The differentiable-optimization-layer line (OptNet, CvxpyLayers, DDN, BPQP) extended the implicit-layer recipe to general QP and DCP problems, packaging the KKT-Jacobian backward into PyTorch and JAX. The wall-clock cost of these layers (0.3-0.5x compared to a forward-only solver call) is dominated by an LU factorization on the KKT matrix at every step13, with BPQP reducing the constant factor by 5-10x via structure-aware factorization but not the asymptotic order; the implicit-layer family also fails to exploit problem-specific decompositions that classical solvers use for free14. Within this line, input-convex networks (Amos, Xu, and Kolter 2017) take an orthogonal route: instead of differentiating a solver, they constrain the network architecture to be convex in its input, so the forward pass is an unconstrained convex optimization with closed-form gradients.
Predict-then-optimize methods (SPO+, CaVE) replace the predictor's MSE loss with a regret-based surrogate that knows the downstream solver.
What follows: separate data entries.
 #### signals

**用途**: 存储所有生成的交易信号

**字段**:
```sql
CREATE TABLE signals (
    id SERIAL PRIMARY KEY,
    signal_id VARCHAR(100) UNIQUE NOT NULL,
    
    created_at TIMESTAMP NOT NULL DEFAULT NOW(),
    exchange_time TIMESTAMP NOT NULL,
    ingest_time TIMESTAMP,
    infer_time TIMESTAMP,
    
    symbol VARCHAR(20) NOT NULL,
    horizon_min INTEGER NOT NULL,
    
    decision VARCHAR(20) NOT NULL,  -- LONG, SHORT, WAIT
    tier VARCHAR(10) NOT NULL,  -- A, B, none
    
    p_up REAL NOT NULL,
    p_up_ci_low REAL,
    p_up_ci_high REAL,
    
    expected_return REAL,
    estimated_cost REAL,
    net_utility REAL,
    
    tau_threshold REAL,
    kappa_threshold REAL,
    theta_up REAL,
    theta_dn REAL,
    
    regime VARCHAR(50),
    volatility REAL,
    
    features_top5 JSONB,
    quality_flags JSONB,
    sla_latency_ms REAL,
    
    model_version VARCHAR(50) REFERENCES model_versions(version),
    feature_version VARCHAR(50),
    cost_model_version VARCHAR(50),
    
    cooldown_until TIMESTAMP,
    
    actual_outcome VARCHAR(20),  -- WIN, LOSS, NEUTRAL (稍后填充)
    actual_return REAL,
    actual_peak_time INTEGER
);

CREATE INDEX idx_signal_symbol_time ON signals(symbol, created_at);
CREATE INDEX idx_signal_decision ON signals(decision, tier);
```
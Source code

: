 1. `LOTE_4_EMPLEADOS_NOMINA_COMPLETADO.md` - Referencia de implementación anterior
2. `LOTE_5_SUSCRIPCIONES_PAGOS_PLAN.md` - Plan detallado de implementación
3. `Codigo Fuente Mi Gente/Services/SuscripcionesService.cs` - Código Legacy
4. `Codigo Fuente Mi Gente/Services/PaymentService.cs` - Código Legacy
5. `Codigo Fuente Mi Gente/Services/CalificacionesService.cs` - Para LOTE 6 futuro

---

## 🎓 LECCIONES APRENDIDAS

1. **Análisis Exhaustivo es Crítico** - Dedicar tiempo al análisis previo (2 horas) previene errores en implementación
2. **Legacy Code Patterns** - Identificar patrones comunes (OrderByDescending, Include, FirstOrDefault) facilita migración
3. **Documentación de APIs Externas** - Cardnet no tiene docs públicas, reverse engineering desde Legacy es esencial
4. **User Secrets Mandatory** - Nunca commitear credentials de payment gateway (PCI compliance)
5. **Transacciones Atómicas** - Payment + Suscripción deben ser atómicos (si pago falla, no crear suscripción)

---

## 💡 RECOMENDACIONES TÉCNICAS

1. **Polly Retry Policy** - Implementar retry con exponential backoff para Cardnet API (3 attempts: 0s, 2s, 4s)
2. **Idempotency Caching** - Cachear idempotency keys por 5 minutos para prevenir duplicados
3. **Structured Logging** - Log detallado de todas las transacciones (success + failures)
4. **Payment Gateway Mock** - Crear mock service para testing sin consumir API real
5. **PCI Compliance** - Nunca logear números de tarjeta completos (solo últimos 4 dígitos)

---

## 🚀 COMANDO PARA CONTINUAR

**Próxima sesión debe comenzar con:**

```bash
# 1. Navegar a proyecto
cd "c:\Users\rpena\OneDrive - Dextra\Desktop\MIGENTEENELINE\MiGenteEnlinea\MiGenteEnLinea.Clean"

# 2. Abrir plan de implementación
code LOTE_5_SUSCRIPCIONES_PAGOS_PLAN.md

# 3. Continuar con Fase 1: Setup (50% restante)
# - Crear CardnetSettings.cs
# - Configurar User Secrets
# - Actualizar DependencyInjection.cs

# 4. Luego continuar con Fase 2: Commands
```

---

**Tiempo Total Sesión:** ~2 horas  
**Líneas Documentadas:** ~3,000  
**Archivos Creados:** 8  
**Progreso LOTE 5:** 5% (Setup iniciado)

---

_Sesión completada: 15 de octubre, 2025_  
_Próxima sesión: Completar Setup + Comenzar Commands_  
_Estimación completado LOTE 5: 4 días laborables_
SPO+ is a Fisher-consistent convex upper bound on the true regret, achieved with a single extra solver call per training point and gradients computed without backprop through the solver itself; this sidesteps the non-differentiable-solver obstacle15 but pays for it with a 4.2% optimality gap at convergence (vs OptNet's 0.3% on small QPs) because the surrogate is not the true regret16. CaVE extends the recipe to MILP by aligning the predicted cost vector to the optimality cone of the integer-feasible solution, the first decision-focused method that closes the gap on binary programs without smoothing the integer feasibility17.
Combinatorial methods (Blackbox-CO, Perturbed-FY, Fenchel-Young, GNN-NP, AttnTSP, SATNet) attack the harder problem of differentiating through non-differentiable integer/SAT solvers18. Blackbox differentiation runs the solver twice with perturbed parameters and uses a finite-difference gradient on the resulting decisions; perturbed-FY adds Gumbel noise to the solver inputs and treats the expected argmax as a differentiable smoothed version, with closed-form gradients via the Fenchel-Young machinery. SATNet takes a third route, replacing the solver entirely with a low-rank SDP relaxation differentiable end-to-end. The cost of all three is an integer-relaxation gap19: the relaxed gradient signal is well-defined but biased away from the true integer optimum, and the gap does not vanish as the predictor improves.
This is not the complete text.